• **To do**:
Restate each record word for word, from the first to the last.

[Source texts of formatted documents]

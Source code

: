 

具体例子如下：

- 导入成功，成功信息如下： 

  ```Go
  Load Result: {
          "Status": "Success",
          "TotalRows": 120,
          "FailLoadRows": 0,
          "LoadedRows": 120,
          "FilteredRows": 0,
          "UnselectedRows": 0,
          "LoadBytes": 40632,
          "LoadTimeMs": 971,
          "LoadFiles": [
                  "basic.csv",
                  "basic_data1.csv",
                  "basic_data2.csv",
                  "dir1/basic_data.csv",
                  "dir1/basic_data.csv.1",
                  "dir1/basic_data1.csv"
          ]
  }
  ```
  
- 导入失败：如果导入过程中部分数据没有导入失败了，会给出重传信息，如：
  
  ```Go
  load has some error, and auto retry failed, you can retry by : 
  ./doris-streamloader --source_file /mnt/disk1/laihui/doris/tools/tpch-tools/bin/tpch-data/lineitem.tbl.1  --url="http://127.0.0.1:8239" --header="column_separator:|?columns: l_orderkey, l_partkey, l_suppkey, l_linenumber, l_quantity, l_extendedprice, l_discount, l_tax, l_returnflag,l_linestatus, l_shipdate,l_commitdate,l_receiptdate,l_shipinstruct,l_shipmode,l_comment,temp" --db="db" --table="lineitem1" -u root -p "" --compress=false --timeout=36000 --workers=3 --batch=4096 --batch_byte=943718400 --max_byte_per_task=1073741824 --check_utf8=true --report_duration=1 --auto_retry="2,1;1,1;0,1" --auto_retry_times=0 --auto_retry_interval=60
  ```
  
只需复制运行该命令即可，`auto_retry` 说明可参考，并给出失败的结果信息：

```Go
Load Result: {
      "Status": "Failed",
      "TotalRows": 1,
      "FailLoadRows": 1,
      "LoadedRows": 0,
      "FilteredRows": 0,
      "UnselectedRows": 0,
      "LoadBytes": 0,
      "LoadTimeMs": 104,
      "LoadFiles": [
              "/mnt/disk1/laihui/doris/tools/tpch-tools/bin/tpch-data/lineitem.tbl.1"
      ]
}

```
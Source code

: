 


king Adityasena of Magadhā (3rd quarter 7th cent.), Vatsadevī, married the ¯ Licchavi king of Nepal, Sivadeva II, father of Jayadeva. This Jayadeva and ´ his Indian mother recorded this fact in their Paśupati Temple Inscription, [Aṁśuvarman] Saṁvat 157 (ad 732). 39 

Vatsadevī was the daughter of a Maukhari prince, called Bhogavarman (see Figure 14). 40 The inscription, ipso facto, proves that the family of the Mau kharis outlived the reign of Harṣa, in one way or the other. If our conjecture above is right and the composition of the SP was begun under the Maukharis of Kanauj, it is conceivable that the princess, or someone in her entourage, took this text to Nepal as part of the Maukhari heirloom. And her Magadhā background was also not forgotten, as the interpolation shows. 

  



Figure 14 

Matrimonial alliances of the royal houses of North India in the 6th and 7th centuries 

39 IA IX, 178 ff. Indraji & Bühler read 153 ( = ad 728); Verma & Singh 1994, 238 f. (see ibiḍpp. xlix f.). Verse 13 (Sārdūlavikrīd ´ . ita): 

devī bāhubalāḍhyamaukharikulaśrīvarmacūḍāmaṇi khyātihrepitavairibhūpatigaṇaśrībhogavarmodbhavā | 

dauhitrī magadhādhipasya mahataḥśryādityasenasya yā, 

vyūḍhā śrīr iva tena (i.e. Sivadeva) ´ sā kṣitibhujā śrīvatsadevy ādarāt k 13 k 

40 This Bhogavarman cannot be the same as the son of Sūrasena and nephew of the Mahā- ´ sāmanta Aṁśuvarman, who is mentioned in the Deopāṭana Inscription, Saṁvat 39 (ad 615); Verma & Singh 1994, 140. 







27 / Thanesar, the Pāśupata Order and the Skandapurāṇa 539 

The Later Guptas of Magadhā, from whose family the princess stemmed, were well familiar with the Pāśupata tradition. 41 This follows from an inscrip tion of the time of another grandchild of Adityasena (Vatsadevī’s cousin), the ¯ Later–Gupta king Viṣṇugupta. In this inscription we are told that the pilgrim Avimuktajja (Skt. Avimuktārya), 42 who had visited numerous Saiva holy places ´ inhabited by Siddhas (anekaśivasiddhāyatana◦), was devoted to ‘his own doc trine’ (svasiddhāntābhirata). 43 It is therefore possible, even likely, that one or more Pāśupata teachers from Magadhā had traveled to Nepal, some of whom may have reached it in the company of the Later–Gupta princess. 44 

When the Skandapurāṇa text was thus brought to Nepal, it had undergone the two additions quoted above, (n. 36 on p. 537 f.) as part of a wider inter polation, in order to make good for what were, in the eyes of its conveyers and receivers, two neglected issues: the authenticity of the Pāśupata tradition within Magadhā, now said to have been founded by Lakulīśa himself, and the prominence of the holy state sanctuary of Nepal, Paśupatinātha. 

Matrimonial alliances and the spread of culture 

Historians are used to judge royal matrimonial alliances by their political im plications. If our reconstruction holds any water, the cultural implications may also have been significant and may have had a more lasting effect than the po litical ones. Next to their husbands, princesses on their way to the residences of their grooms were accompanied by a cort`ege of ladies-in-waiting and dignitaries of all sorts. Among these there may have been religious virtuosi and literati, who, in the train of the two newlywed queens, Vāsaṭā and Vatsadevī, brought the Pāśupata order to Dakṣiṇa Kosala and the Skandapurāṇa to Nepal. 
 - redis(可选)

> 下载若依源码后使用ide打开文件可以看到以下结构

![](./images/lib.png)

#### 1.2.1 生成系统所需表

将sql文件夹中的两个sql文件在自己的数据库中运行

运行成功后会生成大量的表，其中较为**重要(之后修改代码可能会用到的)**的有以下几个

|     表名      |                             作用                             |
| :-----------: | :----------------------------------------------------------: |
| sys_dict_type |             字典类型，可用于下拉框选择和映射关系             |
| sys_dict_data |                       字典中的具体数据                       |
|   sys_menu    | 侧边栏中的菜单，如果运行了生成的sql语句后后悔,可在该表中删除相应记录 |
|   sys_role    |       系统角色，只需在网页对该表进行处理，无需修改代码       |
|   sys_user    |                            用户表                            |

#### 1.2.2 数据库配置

• **Task response**:
Source code

: 

具体例子如下：

- 导入成功，成功信息如下： 

  ```Go
  Load Result: {
          "Status": "Success",
          "TotalRows": 120,
          "FailLoadRows": 0,
          "LoadedRows": 120,
          "FilteredRows": 0,
          "UnselectedRows": 0,
          "LoadBytes": 40632,
          "LoadTimeMs": 971,
          "LoadFiles": [
                  "basic.csv",
                  "basic_data1.csv",
                  "basic_data2.csv",
                  "dir1/basic_data.csv",
                  "dir1/basic_data.csv.1",
                  "dir1/basic_data1.csv"
          ]
  }
  ```
  
- 导入失败：如果导入过程中部分数据没有导入失败了，会给出重传信息，如：
  
  ```Go
  load has some error, and auto retry failed, you can retry by : 
  ./doris-streamloader --source_file /mnt/disk1/laihui/doris/tools/tpch-tools/bin/tpch-data/lineitem.tbl.1  --url="http://127.0.0.1:8239" --header="column_separator:|?columns: l_orderkey, l_partkey, l_suppkey, l_linenumber, l_quantity, l_extendedprice, l_discount, l_tax, l_returnflag,l_linestatus, l_shipdate,l_commitdate,l_receiptdate,l_shipinstruct,l_shipmode,l_comment,temp" --db="db" --table="lineitem1" -u root -p "" --compress=false --timeout=36000 --workers=3 --batch=4096 --batch_byte=943718400 --max_byte_per_task=1073741824 --check_utf8=true --report_duration=1 --auto_retry="2,1;1,1;0,1" --auto_retry_times=0 --auto_retry_interval=60
  ```
  
只需复制运行该命令即可，`auto_retry` 说明可参考，并给出失败的结果信息：

```Go
Load Result: {
      "Status": "Failed",
      "TotalRows": 1,
      "FailLoadRows": 1,
      "LoadedRows": 0,
      "FilteredRows": 0,
      "UnselectedRows": 0,
      "LoadBytes": 0,
      "LoadTimeMs": 104,
      "LoadFiles": [
              "/mnt/disk1/laihui/doris/tools/tpch-tools/bin/tpch-data/lineitem.tbl.1"
      ]
}

```
Source code

: 


king Adityasena of Magadhā (3rd quarter 7th cent.), Vatsadevī, married the ¯ Licchavi king of Nepal, Sivadeva II, father of Jayadeva. This Jayadeva and ´ his Indian mother recorded this fact in their Paśupati Temple Inscription, [Aṁśuvarman] Saṁvat 157 (ad 732). 39 

Vatsadevī was the daughter of a Maukhari prince, called Bhogavarman (see Figure 14). 40 The inscription, ipso facto, proves that the family of the Mau kharis outlived the reign of Harṣa, in one way or the other. If our conjecture above is right and the composition of the SP was begun under the Maukharis of Kanauj, it is conceivable that the princess, or someone in her entourage, took this text to Nepal as part of the Maukhari heirloom. And her Magadhā background was also not forgotten, as the interpolation shows. 

  



Figure 14 

Matrimonial alliances of the royal houses of North India in the 6th and 7th centuries 

39 IA IX, 178 ff. Indraji & Bühler read 153 ( = ad 728); Verma & Singh 1994, 238 f. (see ibiḍpp. xlix f.). Verse 13 (Sārdūlavikrīd ´ . ita): 

devī bāhubalāḍhyamaukharikulaśrīvarmacūḍāmaṇi khyātihrepitavairibhūpatigaṇaśrībhogavarmodbhavā | 

dauhitrī magadhādhipasya mahataḥśryādityasenasya yā, 

vyūḍhā śrīr iva tena (i.e. Sivadeva) ´ sā kṣitibhujā śrīvatsadevy ādarāt k 13 k 

40 This Bhogavarman cannot be the same as the son of Sūrasena and nephew of the Mahā- ´ sāmanta Aṁśuvarman, who is mentioned in the Deopāṭana Inscription, Saṁvat 39 (ad 615); Verma & Singh 1994, 140. 







27 / Thanesar, the Pāśupata Order and the Skandapurāṇa 539 

The Later Guptas of Magadhā, from whose family the princess stemmed, were well familiar with the Pāśupata tradition. 41 This follows from an inscrip tion of the time of another grandchild of Adityasena (Vatsadevī’s cousin), the ¯ Later–Gupta king Viṣṇugupta. In this inscription we are told that the pilgrim Avimuktajja (Skt. Avimuktārya), 42 who had visited numerous Saiva holy places ´ inhabited by Siddhas (anekaśivasiddhāyatana◦), was devoted to ‘his own doc trine’ (svasiddhāntābhirata). 43 It is therefore possible, even likely, that one or more Pāśupata teachers from Magadhā had traveled to Nepal, some of whom may have reached it in the company of the Later–Gupta princess. 44 

When the Skandapurāṇa text was thus brought to Nepal, it had undergone the two additions quoted above, (n. 36 on p. 537 f.) as part of a wider inter polation, in order to make good for what were, in the eyes of its conveyers and receivers, two neglected issues: the authenticity of the Pāśupata tradition within Magadhā, now said to have been founded by Lakulīśa himself, and the prominence of the holy state sanctuary of Nepal, Paśupatinātha. 

Matrimonial alliances and the spread of culture 

Historians are used to judge royal matrimonial alliances by their political im plications. If our reconstruction holds any water, the cultural implications may also have been significant and may have had a more lasting effect than the po litical ones. Next to their husbands, princesses on their way to the residences of their grooms were accompanied by a cort`ege of ladies-in-waiting and dignitaries of all sorts. Among these there may have been religious virtuosi and literati, who, in the train of the two newlywed queens, Vāsaṭā and Vatsadevī, brought the Pāśupata order to Dakṣiṇa Kosala and the Skandapurāṇa to Nepal. 
 - redis(可选)

> 下载若依源码后使用ide打开文件可以看到以下结构

![](./images/lib.png)

#### 1.2.1 生成系统所需表

将sql文件夹中的两个sql文件在自己的数据库中运行

运行成功后会生成大量的表，其中较为**重要(之后修改代码可能会用到的)**的有以下几个

|     表名      |                             作用                             |
| :-----------: | :----------------------------------------------------------: |
| sys_dict_type |             字典类型，可用于下拉框选择和映射关系             |
| sys_dict_data |                       字典中的具体数据                       |
|   sys_menu    | 侧边栏中的菜单，如果运行了生成的sql语句后后悔,可在该表中删除相应记录 |
|   sys_role    |       系统角色，只需在网页对该表进行处理，无需修改代码       |
|   sys_user    |                            用户表                            |

#### 1.2.2 数据库配置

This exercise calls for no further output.